A potentially explosive new market is starting to emerge as metro optical network service providers take advantage of DWDM technology to layer onto one strand of fiber multiple types of data that typically do not work well in a shared infrastructure.

"DWDM in the metro has an entirely different value proposition than DWDM in the long haul," says JR Roedel, vice president of strategic development for GiantLoop Networks. "In the long haul, DWDM is about cramming a bunch of traffic all onto one fiber strand to get better fiber utilization. The fiber utilization issue still comes into play in the metro, but it is not as important to get a lot of traffic on it. It is important to get different types of traffic onto that same network."

Connecting data centers is a primary driver for the use of private optical networks. Roedel cites a recent example of a large financial institution that wanted to collapse disparate SAN networks across two neighboring states into one virtual SAN. The nonoptical option cost about $750,000 per month. The private optical solution, including fiber, equipment, and managed care and control services came to roughly $150,000 per month.

"DWDM is very important technology," says Roedel. "It is huge factor for driving down the cost of private optical networking. The DWDM technology allowed us to use one physical set of strands ... to move multiple channels of information to the same end points."

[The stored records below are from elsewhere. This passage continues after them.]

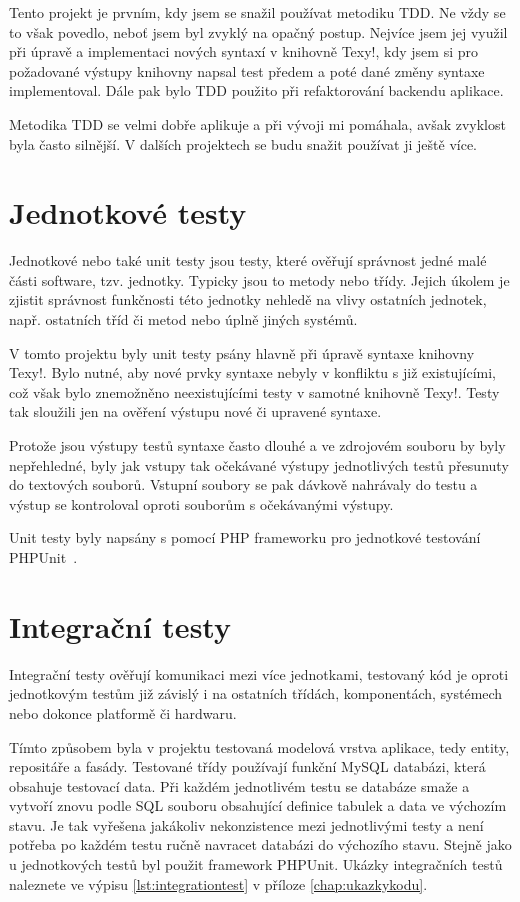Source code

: \documentclass[11pt,twoside,a4paper]{book}
\begin{document}
Tento projekt je prvním, kdy jsem se snažil používat metodiku TDD. Ne vždy se to však povedlo, neboť jsem byl zvyklý na opačný postup. Nejvíce jsem jej využil při úpravě a implementaci nových syntaxí v knihovně Texy!, kdy jsem si pro požadované výstupy knihovny napsal test předem a poté dané změny syntaxe implementoval. Dále pak bylo TDD použito při refaktorování backendu aplikace.

Metodika TDD se velmi dobře aplikuje a při vývoji mi pomáhala, avšak zvyklost byla často silnější. V dalších projektech se budu snažit používat ji ještě více.


\section{Jednotkové testy}
Jednotkové nebo také unit testy jsou testy, které ověřují správnost jedné malé části software, tzv. jednotky. Typicky jsou to metody nebo třídy. Jejich úkolem je zjistit správnost funkčnosti této jednotky nehledě na vlivy ostatních jednotek, např. ostatních tříd či metod nebo úplně jiných systémů.

V tomto projektu byly unit testy psány hlavně při úpravě syntaxe knihovny Texy!. Bylo nutné, aby nové prvky syntaxe nebyly v konfliktu s již existujícími, což však bylo znemožněno neexistujícími testy v samotné knihovně Texy!. Testy tak sloužili jen na ověření výstupu nové či upravené syntaxe.

Protože jsou výstupy testů syntaxe často dlouhé a ve zdrojovém souboru by byly nepřehledné, byly jak vstupy tak očekávané výstupy jednotlivých testů přesunuty do textových souborů. Vstupní soubory se pak dávkově nahrávaly do testu a výstup se kontroloval oproti souborům s očekávanými výstupy.

Unit testy byly napsány s pomocí PHP frameworku pro jednotkové testování PHPUnit~\cite{phpunit}.


\section{Integrační testy}
Integrační testy ověřují komunikaci mezi více jednotkami, testovaný kód je oproti jednotkovým testům již závislý i na ostatních třídách, komponentách, systémech nebo dokonce platformě či hardwaru.

Tímto způsobem byla v projektu testovaná modelová vrstva aplikace, tedy entity, repositáře a fasády. Testované třídy používají funkční MySQL databázi, která obsahuje testovací data. Při každém jednotlivém testu se databáze smaže a vytvoří znovu podle SQL souboru obsahující definice tabulek a data ve výchozím stavu. Je tak vyřešena jakákoliv nekonzistence mezi jednotlivými testy a není potřeba po každém testu ručně navracet databázi do výchozího stavu. Stejně jako u jednotkových testů byl použit framework PHPUnit. Ukázky integračních testů naleznete ve výpisu \ref{lst:integrationtest} v příloze \ref{chap:ukazkykodu}.
\end{document}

According to a recent report from Cahners In-Stat Group, the installation of new fiber in the long-haul market will slow, resulting in an annual decline of 12% predicted for 2001. In contrast, short-term sales growth is expected for DWDM equipment among the metro carriers. This represents a new market, one that did not exist as recently as 1999, and that reached about $900 million in the year 2000. By 2005, the market is anticipated to be worth nearly $21 billion per year.

Citing an end of first-quarter increase in companies considering metro optical networks, Roedel comments, "It seems to have changed from something that just early adopter players were doing, to include some mainstream companies." Roedel concludes from this that "the next 12 months should be a period of fantastic growth for optical to the enterprise."

The next step for this quickly emerging market is for companies to standardize their equipment and increase interoperability. "Right now, you have a very immature DWDM equipment market in the metro," says Roedel. "The next major challenge is what technology standards will begin to evolve."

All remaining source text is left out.